INTELIGÊNCIA TERRITORIAL EM CIDADE MÉDIA TURÍSTICA: LIMITES INSTITUCIONAIS AO DTI EM CALDAS NOVAS
DOI:
https://doi.org/10.56238/revgeov17n3-083Palavras-chave:
Inteligência Territorial, Planejamento Urbano, Caldas Novas, Destinos Turísticos Inteligentes, Governança de DadosResumo
O presente artigo analisa como a inteligência territorial e o uso estratégico de dados são fundamentais para o planejamento urbano moderno, especialmente em cidades médias voltadas ao turismo. Utilizando o município de Caldas Novas (GO) como objeto central, a pesquisa investiga se a digitalização de serviços e a existência de marcos legais, como a tributação de plataformas de aluguel por temporada, resultam em uma gestão eficiente. Metodologicamente, adotou-se uma abordagem qualitativa do tipo estudo de caso, baseada em análise documental e verificação institucional in loco em órgãos municipais e de emergência.
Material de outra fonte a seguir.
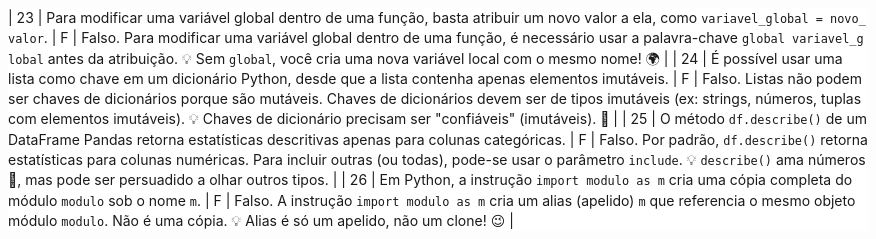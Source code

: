 | 23  | Para modificar uma variável global dentro de uma função, basta atribuir um novo valor a ela, como `variavel_global = novo_valor`.                                                                                                                                                                                                                                                                                                                                                                                                                         | F                                                                                                                                                                           | Falso. Para modificar uma variável global dentro de uma função, é necessário usar a palavra-chave `global variavel_global` antes da atribuição. 💡 Sem `global`, você cria uma nova variável local com o mesmo nome! 🌍                                                                                                                                                                                                                                                                                                                                                                                                                                                                    |
| 24  | É possível usar uma lista como chave em um dicionário Python, desde que a lista contenha apenas elementos imutáveis.                                                                                                                                                                                                                                                                                                                                                                                                                                      | F                                                                                                                                                                           | Falso. Listas não podem ser chaves de dicionários porque são mutáveis. Chaves de dicionários devem ser de tipos imutáveis (ex: strings, números, tuplas com elementos imutáveis). 💡 Chaves de dicionário precisam ser "confiáveis" (imutáveis). 🔑                                                                                                                                                                                                                                                                                                                                                                                                                                        |
| 25  | O método `df.describe()` de um DataFrame Pandas retorna estatísticas descritivas apenas para colunas categóricas.                                                                                                                                                                                                                                                                                                                                                                                                                                         | F                                                                                                                                                                           | Falso. Por padrão, `df.describe()` retorna estatísticas para colunas numéricas. Para incluir outras (ou todas), pode-se usar o parâmetro `include`. 💡 `describe()` ama números 💯, mas pode ser persuadido a olhar outros tipos.                                                                                                                                                                                                                                                                                                                                                                                                                                                          |
| 26  | Em Python, a instrução `import modulo as m` cria uma cópia completa do módulo `modulo` sob o nome `m`.                                                                                                                                                                                                                                                                                                                                                                                                                                                    | F                                                                                                                                                                           | Falso. A instrução `import modulo as m` cria um alias (apelido) `m` que referencia o mesmo objeto módulo `modulo`. Não é uma cópia. 💡 Alias é só um apelido, não um clone! 😉                                                                                                                                                                                                                                                                                                                                                                                                                                                                                                             |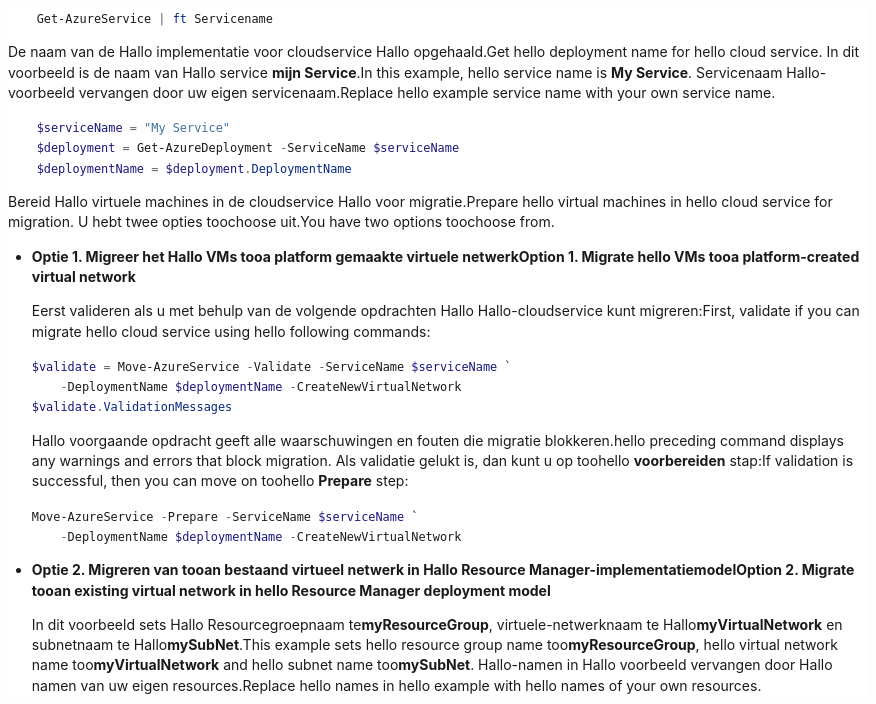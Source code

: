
```powershell
    Get-AzureService | ft Servicename
```

<span data-ttu-id="02f60-170">De naam van de Hallo implementatie voor cloudservice Hallo opgehaald.</span><span class="sxs-lookup"><span data-stu-id="02f60-170">Get hello deployment name for hello cloud service.</span></span> <span data-ttu-id="02f60-171">In dit voorbeeld is de naam van Hallo service **mijn Service**.</span><span class="sxs-lookup"><span data-stu-id="02f60-171">In this example, hello service name is **My Service**.</span></span> <span data-ttu-id="02f60-172">Servicenaam Hallo-voorbeeld vervangen door uw eigen servicenaam.</span><span class="sxs-lookup"><span data-stu-id="02f60-172">Replace hello example service name with your own service name.</span></span>

```powershell
    $serviceName = "My Service"
    $deployment = Get-AzureDeployment -ServiceName $serviceName
    $deploymentName = $deployment.DeploymentName
```

<span data-ttu-id="02f60-173">Bereid Hallo virtuele machines in de cloudservice Hallo voor migratie.</span><span class="sxs-lookup"><span data-stu-id="02f60-173">Prepare hello virtual machines in hello cloud service for migration.</span></span> <span data-ttu-id="02f60-174">U hebt twee opties toochoose uit.</span><span class="sxs-lookup"><span data-stu-id="02f60-174">You have two options toochoose from.</span></span>

* <span data-ttu-id="02f60-175">**Optie 1. Migreer het Hallo VMs tooa platform gemaakte virtuele netwerk**</span><span class="sxs-lookup"><span data-stu-id="02f60-175">**Option 1. Migrate hello VMs tooa platform-created virtual network**</span></span>

    <span data-ttu-id="02f60-176">Eerst valideren als u met behulp van de volgende opdrachten Hallo Hallo-cloudservice kunt migreren:</span><span class="sxs-lookup"><span data-stu-id="02f60-176">First, validate if you can migrate hello cloud service using hello following commands:</span></span>

    ```powershell
    $validate = Move-AzureService -Validate -ServiceName $serviceName `
        -DeploymentName $deploymentName -CreateNewVirtualNetwork
    $validate.ValidationMessages
    ```

    <span data-ttu-id="02f60-177">Hallo voorgaande opdracht geeft alle waarschuwingen en fouten die migratie blokkeren.</span><span class="sxs-lookup"><span data-stu-id="02f60-177">hello preceding command displays any warnings and errors that block migration.</span></span> <span data-ttu-id="02f60-178">Als validatie gelukt is, dan kunt u op toohello **voorbereiden** stap:</span><span class="sxs-lookup"><span data-stu-id="02f60-178">If validation is successful, then you can move on toohello **Prepare** step:</span></span>

    ```powershell
    Move-AzureService -Prepare -ServiceName $serviceName `
        -DeploymentName $deploymentName -CreateNewVirtualNetwork
    ```
* <span data-ttu-id="02f60-179">**Optie 2. Migreren van tooan bestaand virtueel netwerk in Hallo Resource Manager-implementatiemodel**</span><span class="sxs-lookup"><span data-stu-id="02f60-179">**Option 2. Migrate tooan existing virtual network in hello Resource Manager deployment model**</span></span>

    <span data-ttu-id="02f60-180">In dit voorbeeld sets Hallo Resourcegroepnaam te**myResourceGroup**, virtuele-netwerknaam te Hallo**myVirtualNetwork** en subnetnaam te Hallo**mySubNet**.</span><span class="sxs-lookup"><span data-stu-id="02f60-180">This example sets hello resource group name too**myResourceGroup**, hello virtual network name too**myVirtualNetwork** and hello subnet name too**mySubNet**.</span></span> <span data-ttu-id="02f60-181">Hallo-namen in Hallo voorbeeld vervangen door Hallo namen van uw eigen resources.</span><span class="sxs-lookup"><span data-stu-id="02f60-181">Replace hello names in hello example with hello names of your own resources.</span></span>
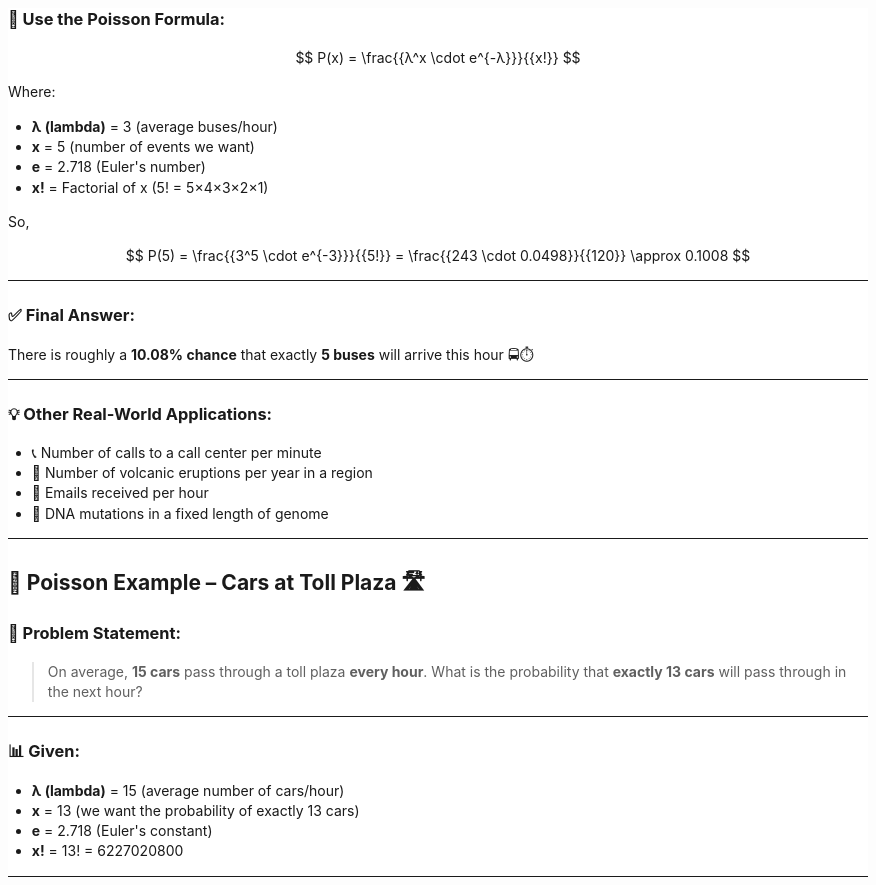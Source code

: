 
### 🧮 Use the Poisson Formula:

$$
P(x) = \frac{{λ^x \cdot e^{-λ}}}{{x!}}
$$

Where:

* **λ (lambda)** = 3 (average buses/hour)
* **x** = 5 (number of events we want)
* **e** = 2.718 (Euler's number)
* **x!** = Factorial of x (5! = 5×4×3×2×1)

So,

$$
P(5) = \frac{{3^5 \cdot e^{-3}}}{{5!}} = \frac{{243 \cdot 0.0498}}{{120}} \approx 0.1008
$$

---

### ✅ Final Answer:

There is roughly a **10.08% chance** that exactly **5 buses** will arrive this hour 🚍⏱️

---

### 💡 Other Real-World Applications:

* 📞 Number of calls to a call center per minute
* 🌋 Number of volcanic eruptions per year in a region
* 💌 Emails received per hour
* 🧬 DNA mutations in a fixed length of genome

---

## 🚗 Poisson Example – Cars at Toll Plaza 🛣️

### 🧩 Problem Statement:

> On average, **15 cars** pass through a toll plaza **every hour**.
> What is the probability that **exactly 13 cars** will pass through in the next hour?

---

### 📊 Given:

* **λ (lambda)** = 15 (average number of cars/hour)
* **x** = 13 (we want the probability of exactly 13 cars)
* **e** = 2.718 (Euler's constant)
* **x!** = 13! = 6227020800

---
O estudo argumenta que a inovação tecnológica isolada é insuficiente, pois a verdadeira governança exige a interoperabilidade de sistemas e a centralização de informações entre diferentes secretarias. Os resultados indicam que, embora existam avanços normativos, a fragmentação administrativa e a falta de análise georreferenciada impedem a consolidação de um Destino Turístico Inteligente (DTI). Conclui-se que o maior desafio para essas cidades não é a aquisição de ferramentas digitais, mas sim a superação de limites institucionais para transformar dados dispersos em estratégias de desenvolvimento regional.